* **Work instructions**
With the pictures omitted, repeat exactly the lines below starting with the line that has "All results from" and going on through the line that has "Research about AI resources".

---- Information

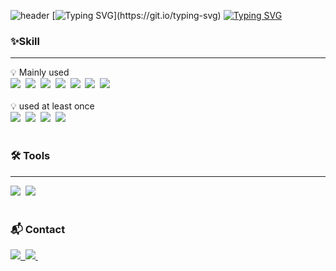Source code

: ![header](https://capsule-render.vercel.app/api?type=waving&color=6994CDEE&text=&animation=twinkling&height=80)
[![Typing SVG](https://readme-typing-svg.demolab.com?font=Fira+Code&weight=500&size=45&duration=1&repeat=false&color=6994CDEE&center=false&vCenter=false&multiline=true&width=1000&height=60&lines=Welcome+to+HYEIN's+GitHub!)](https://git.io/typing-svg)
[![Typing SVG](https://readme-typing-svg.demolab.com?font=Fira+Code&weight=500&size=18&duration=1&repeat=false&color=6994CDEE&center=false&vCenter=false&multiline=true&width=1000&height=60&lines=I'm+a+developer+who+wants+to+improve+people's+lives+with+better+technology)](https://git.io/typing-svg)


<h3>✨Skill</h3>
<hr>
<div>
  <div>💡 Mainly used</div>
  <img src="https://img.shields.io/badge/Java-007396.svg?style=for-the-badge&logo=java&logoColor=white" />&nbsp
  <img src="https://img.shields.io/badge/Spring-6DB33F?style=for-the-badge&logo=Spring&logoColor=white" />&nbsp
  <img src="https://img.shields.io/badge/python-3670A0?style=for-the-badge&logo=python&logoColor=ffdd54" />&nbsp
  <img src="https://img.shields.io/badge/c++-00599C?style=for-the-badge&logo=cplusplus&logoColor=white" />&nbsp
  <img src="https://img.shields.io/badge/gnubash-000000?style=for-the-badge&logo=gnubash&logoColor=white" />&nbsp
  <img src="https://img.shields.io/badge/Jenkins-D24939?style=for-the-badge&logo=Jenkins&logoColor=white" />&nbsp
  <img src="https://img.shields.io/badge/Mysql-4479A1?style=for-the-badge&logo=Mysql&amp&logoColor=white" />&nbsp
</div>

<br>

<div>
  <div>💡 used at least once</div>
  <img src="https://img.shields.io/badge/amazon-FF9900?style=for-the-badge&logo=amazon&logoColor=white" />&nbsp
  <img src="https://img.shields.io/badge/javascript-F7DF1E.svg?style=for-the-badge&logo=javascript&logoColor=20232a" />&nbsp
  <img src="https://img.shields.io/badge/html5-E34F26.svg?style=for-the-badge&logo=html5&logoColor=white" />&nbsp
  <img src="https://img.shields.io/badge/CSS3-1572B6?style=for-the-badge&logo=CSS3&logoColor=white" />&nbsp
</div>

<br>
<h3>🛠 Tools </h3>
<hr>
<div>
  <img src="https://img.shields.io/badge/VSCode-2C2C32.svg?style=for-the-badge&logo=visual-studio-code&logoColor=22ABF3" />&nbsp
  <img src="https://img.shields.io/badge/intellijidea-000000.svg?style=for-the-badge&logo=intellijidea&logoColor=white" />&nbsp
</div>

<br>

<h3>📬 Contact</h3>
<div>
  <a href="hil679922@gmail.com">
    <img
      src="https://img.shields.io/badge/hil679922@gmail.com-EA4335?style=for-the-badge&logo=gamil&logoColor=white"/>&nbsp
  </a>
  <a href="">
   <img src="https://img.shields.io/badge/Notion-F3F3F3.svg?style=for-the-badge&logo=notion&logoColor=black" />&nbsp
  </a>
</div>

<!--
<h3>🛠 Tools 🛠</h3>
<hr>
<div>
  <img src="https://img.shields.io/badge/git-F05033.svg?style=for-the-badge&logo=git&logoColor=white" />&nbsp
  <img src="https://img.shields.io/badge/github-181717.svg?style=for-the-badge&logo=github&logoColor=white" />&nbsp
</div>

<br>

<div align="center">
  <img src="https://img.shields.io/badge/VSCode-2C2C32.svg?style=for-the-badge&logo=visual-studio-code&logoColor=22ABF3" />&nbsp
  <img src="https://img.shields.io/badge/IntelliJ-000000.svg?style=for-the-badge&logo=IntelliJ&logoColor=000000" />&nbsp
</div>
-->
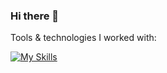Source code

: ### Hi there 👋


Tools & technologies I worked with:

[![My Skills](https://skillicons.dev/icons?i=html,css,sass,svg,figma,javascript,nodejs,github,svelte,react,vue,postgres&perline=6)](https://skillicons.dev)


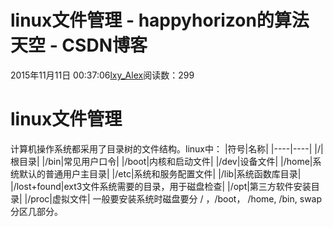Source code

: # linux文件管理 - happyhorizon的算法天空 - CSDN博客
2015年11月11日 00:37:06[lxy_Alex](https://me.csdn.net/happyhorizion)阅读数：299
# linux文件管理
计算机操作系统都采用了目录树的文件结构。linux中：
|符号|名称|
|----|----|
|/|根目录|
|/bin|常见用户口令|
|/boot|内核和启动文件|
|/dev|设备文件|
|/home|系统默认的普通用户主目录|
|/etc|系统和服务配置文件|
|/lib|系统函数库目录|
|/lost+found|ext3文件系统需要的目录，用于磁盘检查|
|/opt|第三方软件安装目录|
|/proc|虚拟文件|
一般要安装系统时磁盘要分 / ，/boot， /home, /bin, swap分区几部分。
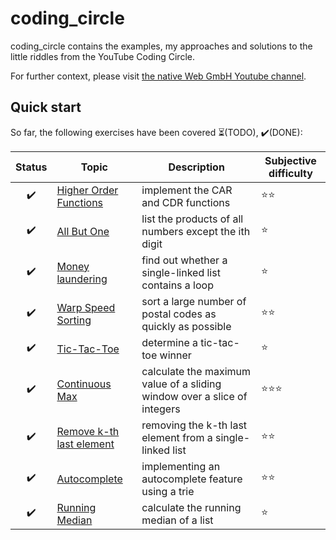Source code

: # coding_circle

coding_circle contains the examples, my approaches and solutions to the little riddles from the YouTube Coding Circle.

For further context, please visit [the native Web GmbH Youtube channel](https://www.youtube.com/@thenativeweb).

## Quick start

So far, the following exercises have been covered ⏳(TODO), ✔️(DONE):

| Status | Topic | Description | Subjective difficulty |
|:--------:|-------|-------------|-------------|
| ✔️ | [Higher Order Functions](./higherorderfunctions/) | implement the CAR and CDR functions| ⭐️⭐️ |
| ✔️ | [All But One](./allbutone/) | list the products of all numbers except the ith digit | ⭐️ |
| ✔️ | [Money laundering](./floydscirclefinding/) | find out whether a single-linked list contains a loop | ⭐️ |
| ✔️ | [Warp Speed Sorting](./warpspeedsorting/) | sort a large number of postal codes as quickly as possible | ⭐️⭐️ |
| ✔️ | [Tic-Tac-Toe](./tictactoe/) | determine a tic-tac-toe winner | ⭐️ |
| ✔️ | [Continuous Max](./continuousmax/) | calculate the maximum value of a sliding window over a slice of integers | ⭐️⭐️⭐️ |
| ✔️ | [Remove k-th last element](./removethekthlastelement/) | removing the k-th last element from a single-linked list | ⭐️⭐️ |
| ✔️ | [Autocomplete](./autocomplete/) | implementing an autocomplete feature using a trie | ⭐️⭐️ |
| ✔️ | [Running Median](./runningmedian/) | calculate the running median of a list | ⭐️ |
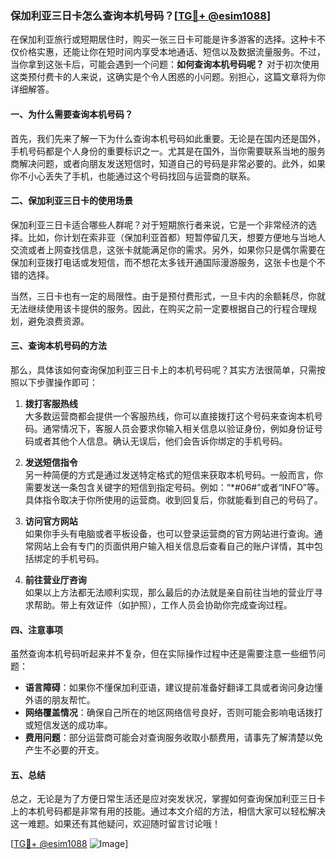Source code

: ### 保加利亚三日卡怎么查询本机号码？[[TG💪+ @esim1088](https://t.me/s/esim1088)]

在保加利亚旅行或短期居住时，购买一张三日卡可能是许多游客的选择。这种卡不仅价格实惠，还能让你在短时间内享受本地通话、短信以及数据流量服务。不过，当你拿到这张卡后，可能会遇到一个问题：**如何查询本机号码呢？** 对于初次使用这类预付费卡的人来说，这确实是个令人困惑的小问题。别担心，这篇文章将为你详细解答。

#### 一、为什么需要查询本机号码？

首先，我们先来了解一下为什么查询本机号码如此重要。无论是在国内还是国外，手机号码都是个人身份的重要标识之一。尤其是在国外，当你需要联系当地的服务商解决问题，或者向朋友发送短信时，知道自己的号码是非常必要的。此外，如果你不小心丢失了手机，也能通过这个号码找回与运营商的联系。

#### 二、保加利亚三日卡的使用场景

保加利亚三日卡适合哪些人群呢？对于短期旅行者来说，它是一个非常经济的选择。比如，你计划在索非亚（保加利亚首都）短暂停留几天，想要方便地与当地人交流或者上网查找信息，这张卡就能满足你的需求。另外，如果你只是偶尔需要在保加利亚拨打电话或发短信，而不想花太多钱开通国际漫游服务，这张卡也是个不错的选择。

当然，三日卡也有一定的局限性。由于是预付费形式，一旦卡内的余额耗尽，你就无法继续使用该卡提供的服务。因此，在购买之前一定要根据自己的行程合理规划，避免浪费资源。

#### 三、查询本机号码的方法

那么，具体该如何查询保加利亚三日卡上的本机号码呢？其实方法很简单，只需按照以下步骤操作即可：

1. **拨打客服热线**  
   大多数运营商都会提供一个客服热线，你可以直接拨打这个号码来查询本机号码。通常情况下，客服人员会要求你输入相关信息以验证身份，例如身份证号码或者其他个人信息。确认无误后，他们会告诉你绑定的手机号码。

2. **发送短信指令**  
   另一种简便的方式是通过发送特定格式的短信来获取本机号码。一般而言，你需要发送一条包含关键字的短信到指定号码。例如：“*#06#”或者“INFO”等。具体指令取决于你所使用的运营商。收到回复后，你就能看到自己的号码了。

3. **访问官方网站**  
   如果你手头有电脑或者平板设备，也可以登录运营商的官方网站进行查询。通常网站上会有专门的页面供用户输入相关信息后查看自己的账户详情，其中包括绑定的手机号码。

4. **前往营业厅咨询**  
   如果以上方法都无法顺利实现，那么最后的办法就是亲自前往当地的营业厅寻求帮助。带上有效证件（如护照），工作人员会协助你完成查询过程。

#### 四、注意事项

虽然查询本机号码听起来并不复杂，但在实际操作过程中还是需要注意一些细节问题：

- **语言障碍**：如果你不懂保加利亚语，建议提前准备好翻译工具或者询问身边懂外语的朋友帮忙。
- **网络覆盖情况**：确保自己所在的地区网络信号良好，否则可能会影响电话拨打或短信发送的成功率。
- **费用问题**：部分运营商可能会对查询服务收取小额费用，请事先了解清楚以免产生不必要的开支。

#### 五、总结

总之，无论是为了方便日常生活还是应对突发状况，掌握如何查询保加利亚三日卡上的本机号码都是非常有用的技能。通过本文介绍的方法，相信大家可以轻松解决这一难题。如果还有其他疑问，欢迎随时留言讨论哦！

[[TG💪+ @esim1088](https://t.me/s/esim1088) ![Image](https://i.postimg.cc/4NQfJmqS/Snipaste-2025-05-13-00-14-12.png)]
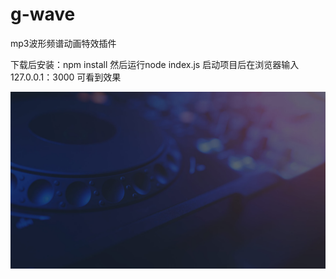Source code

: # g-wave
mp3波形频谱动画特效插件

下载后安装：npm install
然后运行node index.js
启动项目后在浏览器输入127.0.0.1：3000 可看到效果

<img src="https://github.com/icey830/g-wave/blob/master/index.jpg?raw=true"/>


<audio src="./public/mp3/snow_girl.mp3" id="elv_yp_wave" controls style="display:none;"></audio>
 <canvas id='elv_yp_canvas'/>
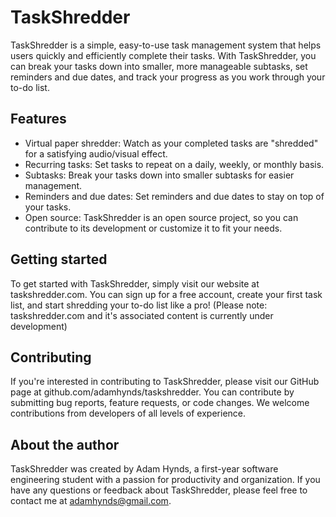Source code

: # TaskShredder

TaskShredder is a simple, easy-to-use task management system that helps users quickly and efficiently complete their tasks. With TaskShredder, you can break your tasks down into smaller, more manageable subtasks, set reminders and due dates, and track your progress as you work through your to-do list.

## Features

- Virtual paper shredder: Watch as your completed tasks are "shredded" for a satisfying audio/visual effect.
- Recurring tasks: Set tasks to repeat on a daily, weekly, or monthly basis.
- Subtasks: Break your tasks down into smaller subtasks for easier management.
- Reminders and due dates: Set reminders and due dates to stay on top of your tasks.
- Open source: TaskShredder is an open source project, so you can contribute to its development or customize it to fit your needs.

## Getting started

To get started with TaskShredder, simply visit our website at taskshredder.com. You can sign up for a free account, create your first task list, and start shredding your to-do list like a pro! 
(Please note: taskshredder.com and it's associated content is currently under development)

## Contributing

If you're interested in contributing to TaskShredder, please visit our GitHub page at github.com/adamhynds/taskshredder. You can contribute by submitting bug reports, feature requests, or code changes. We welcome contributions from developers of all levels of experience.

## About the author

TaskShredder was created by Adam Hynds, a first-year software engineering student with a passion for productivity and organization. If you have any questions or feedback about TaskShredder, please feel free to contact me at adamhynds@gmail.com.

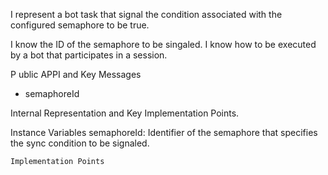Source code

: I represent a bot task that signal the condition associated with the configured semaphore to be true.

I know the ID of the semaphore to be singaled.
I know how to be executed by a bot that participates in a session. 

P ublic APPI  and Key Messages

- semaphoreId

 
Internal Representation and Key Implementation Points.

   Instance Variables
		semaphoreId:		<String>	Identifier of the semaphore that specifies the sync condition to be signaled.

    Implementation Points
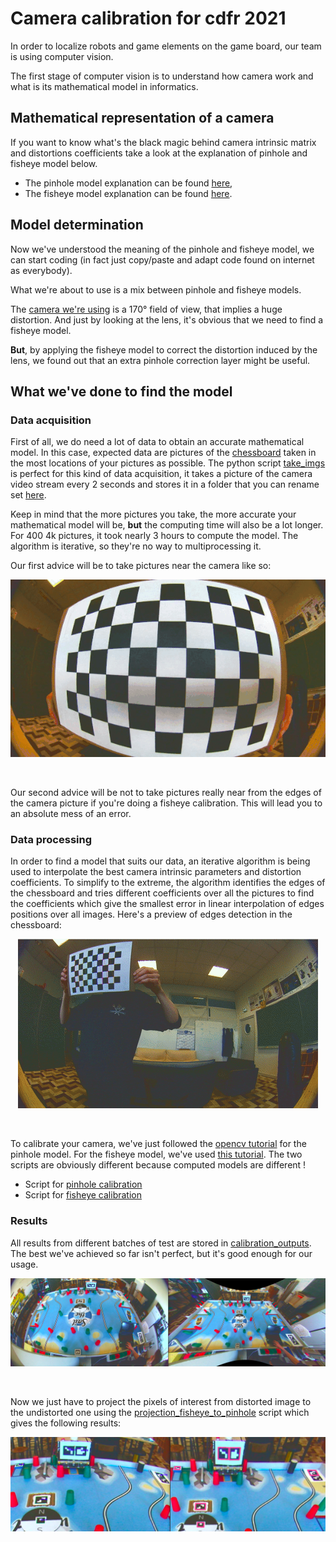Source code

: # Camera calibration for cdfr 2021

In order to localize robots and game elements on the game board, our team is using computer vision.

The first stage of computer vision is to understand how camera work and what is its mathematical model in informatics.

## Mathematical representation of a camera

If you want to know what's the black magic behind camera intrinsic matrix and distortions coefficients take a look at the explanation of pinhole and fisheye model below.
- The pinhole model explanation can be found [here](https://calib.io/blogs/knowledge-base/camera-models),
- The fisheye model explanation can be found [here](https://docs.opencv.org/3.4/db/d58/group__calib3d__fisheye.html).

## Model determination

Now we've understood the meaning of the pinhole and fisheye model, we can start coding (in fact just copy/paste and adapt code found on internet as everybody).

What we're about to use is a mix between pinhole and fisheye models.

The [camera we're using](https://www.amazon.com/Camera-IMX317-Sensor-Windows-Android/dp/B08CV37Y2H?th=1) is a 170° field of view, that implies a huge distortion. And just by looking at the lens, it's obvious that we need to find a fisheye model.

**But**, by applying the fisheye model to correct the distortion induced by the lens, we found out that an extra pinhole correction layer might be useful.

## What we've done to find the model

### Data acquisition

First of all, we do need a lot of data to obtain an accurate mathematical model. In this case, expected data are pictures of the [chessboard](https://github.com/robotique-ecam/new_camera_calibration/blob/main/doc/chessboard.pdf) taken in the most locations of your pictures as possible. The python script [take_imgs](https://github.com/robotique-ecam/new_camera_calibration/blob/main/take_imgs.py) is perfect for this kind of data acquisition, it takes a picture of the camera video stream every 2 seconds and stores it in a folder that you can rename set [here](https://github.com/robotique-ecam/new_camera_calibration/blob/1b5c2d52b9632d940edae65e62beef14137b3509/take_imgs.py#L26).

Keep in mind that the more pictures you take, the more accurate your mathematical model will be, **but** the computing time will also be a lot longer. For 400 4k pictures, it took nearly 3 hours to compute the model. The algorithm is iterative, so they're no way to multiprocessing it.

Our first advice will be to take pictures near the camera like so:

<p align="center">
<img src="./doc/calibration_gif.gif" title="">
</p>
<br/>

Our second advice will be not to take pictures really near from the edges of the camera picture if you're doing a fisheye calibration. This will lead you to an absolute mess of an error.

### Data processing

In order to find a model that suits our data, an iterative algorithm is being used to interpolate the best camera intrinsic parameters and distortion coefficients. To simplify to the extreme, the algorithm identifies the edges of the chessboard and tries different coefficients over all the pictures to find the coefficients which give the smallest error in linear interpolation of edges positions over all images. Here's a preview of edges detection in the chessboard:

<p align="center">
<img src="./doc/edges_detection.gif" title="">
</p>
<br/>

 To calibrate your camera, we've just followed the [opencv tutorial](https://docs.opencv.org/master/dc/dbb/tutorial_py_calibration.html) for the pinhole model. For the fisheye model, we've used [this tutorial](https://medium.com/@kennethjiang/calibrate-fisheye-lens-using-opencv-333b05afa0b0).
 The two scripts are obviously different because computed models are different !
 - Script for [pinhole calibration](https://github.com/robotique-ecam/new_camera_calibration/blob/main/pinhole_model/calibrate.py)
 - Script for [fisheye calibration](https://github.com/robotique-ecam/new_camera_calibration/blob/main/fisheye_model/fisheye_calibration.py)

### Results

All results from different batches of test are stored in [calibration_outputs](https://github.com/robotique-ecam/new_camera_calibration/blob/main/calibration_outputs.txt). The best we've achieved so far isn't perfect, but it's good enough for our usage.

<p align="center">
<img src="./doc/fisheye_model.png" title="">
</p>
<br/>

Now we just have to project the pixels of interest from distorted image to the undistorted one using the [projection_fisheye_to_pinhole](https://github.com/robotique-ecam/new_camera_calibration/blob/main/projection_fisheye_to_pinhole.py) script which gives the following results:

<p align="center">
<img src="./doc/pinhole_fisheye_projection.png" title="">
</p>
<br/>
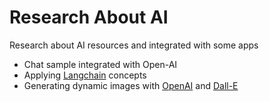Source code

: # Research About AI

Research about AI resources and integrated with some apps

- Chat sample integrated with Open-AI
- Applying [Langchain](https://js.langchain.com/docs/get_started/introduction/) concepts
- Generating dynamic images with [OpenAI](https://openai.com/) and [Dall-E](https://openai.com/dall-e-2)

--------

* **Finished task**
All results from different batches of test are stored in [calibration_outputs](https://github.com/robotique-ecam/new_camera_calibration/blob/main/calibration_outputs.txt). The best we've achieved so far isn't perfect, but it's good enough for our usage.

<p align="center">
<img src="./doc/fisheye_model.png" title="">
</p>
<br/>

Now we just have to project the pixels of interest from distorted image to the undistorted one using the [projection_fisheye_to_pinhole](https://github.com/robotique-ecam/new_camera_calibration/blob/main/projection_fisheye_to_pinhole.py) script which gives the following results:

<p align="center">
<img src="./doc/pinhole_fisheye_projection.png" title="">
</p>
<br/>
Source code

: # Research About AI

Research about AI resources and integrated with some apps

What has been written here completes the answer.